Sentimental memories abounded and reminded me of how little people finding we would have if it were not for those nostalgic thoughts of associations long past.
When the guns fell silent most of us had been in the thick of it and we were not celebrating in the UK at all but amongst those that were at home were the many people who had sustained us through it all.
Those days brought people into contact much more intensely than in peace time and then they seperated just as quickly.
Of those relationships were teenage first time romances with the girl in your home community that you couldn’t give up but which had to exist from one short leave to another.
No normal single young serviceman wanted to be without his pinup. Noone wanted to be without relationships that had meant so much to them in their hour of need during short leaves.
“Find an old friend” is frequently hearing from people who want to know what happened to that sweetheart from so long ago. They subsequently were not relationships that stood the test of time for people were often so young and immature and unsuited to each other but nevertheless they helped so many individuals at the time who just wanted someone of their own age to care about them.
I really feel sad when it is impossible to find such a person after so long for practical reasons. I know how these enquirers feel and can understand their memories of long ago and they will always get a sympathetic word on this website.
This story is in thanks to a girl I knew called Elaine Cresswell who was my forces sweetheart and she will not mind having her name on the web. In WW2 apart from my own family she was the girl I was fighting for.
Unlike the grammer school types I used to bike around with in the small town comminity of Herne Bay Elaine was different in that it was a really down to earth working class Medway towns atmosphere.
We were both only 16 when my Dad put me to work in Shorts aircraft factory in Rochester hoping to both give me a career and safety from conscription later into the armed forces. It gave me neither but it gave me Elaine because I lodged with family friends next door to her on the small council estate at Frindsbury overlooking the whole of the Medway area up on the cliffs. I walked out of the factory in 6 weeks and it must have been very hard on my Dad but I found a friendship that has lasted due to a strange accident right to this very day.
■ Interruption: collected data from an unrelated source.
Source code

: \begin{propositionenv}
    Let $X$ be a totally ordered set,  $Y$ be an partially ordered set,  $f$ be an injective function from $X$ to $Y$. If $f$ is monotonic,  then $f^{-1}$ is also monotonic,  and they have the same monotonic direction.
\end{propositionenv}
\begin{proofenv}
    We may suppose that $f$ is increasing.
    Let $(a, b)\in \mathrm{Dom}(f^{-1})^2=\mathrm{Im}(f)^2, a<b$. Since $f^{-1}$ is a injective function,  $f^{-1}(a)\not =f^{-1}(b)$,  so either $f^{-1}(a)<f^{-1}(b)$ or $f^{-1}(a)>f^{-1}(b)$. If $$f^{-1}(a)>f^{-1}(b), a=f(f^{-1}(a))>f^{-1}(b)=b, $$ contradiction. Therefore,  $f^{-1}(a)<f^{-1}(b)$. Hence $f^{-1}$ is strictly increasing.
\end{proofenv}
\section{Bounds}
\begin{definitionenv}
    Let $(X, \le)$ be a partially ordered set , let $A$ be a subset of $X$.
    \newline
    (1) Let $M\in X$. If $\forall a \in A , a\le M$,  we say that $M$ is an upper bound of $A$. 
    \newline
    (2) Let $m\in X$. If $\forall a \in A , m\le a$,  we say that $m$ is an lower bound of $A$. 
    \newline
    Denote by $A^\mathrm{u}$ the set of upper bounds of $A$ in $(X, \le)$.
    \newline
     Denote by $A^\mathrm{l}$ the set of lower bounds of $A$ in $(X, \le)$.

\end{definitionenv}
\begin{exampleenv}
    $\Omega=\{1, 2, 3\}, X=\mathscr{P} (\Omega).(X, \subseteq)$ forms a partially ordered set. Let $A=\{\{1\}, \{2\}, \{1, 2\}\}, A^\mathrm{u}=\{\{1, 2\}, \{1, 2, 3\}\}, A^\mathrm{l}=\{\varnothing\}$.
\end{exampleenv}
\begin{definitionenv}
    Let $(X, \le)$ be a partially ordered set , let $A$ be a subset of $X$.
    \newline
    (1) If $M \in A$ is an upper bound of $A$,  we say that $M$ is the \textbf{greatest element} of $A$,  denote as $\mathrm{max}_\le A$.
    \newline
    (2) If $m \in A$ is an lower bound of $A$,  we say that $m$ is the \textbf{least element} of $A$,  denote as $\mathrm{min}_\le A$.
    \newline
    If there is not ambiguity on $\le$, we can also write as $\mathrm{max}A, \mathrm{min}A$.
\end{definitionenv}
She was a very straightforward caring person. Very uncomplicated but kind and loyal and I felt that she was my pride and joy in a very disturbing and uncertain world. Elaine was so proud of her little Sapper that she only occasionally saw after I joined up a year later and I was so proud of her as she was so brave about one of her brothers who had been killed as sgt navigator in a bomber.
Our respective families were very understanding and we were only teenagers. I was so lucky for 12 weeks that I did my basic sapper training only just over the river in Chatham and many were the hours that we sat on the local green near her home looking down on the view of Rochester Castle and the cathedral as the evening lights came on. It was truly romantic.
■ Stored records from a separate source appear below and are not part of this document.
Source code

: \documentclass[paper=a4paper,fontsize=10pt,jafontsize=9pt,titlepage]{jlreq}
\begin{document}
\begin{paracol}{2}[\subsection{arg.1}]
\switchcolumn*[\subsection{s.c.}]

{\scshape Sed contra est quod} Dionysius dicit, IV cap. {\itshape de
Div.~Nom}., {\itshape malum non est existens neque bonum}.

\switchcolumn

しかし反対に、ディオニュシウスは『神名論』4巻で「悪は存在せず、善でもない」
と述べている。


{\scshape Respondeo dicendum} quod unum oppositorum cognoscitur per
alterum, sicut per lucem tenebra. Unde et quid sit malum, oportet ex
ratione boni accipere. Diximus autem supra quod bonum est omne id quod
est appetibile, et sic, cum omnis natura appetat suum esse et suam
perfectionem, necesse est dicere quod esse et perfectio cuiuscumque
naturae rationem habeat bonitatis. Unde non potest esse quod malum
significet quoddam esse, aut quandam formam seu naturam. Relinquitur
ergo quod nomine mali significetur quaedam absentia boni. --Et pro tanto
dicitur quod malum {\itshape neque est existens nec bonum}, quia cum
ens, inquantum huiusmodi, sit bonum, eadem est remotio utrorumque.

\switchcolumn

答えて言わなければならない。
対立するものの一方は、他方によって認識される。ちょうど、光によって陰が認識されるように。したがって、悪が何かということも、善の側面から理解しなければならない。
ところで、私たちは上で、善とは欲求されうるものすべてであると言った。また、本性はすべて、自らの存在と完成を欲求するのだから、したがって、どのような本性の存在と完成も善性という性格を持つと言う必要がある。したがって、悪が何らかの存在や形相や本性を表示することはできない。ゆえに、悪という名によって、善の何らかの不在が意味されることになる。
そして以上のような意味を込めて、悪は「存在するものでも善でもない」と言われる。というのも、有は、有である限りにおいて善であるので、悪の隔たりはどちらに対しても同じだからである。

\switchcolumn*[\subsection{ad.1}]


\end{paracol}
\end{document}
Then the church would ring 10 and I would have to trot down the hill to the bridge to run into Kitchener barracks before the half hour. Then for the next 4 years until I went to Berlin at the age of 20 Elaine and I would write to each other at least twice a week which is something like 400 letters each until we just grew out of each other and even lost touch for at least 30 years. We had even been engaged for 3 years so serious did it seem.
Everytime the post came in from Normandy to Germany I would eagerly long for that mail. Elaine had taken me safely through the war and I was so lucky to ever see her again. We met by accident about 20 years ago when I had to visit someone with my sales work who lived in the road where she had moved to after her marriage.
“Hello Robin”, a little voice said and I couldn’t believe it.
I walked over to her gate and was so pleased to hear she was married to another Sgt in the army and had two daughters and had been out to the Far East with him. I knew I had once let her down in a way but she never bore me a grudge and so I felt really happy that such a nice person had found happiness after all she did for me.
I was lucky as I hadn’t needed a findanoldfriend website to look for what had happened to her. Then we had the occasional phonecall and Xmas card until I heard her husband had had a heart attack and died so sadly when he was relatively young & in the course of working in the area again I called on this little grey lady so we can still remain friends and I can commiserate with her and you know people look different but they still talk with the same voice even when they are older. It was just great to still have such a good friend from the war.
Elaine deserved much better but she still has a very supportive family in the area. I’m glad she didn’t remain a Creswell very long and I hope she will enjoy reading this blog.
Like my dear wife Valerie of 40 years, she was a girl you could really trust and she really was my forces sweetheart.
So everytime I get a call to find someone from WW2 who might still be around you will know I really understand and share with you that need to remember the past.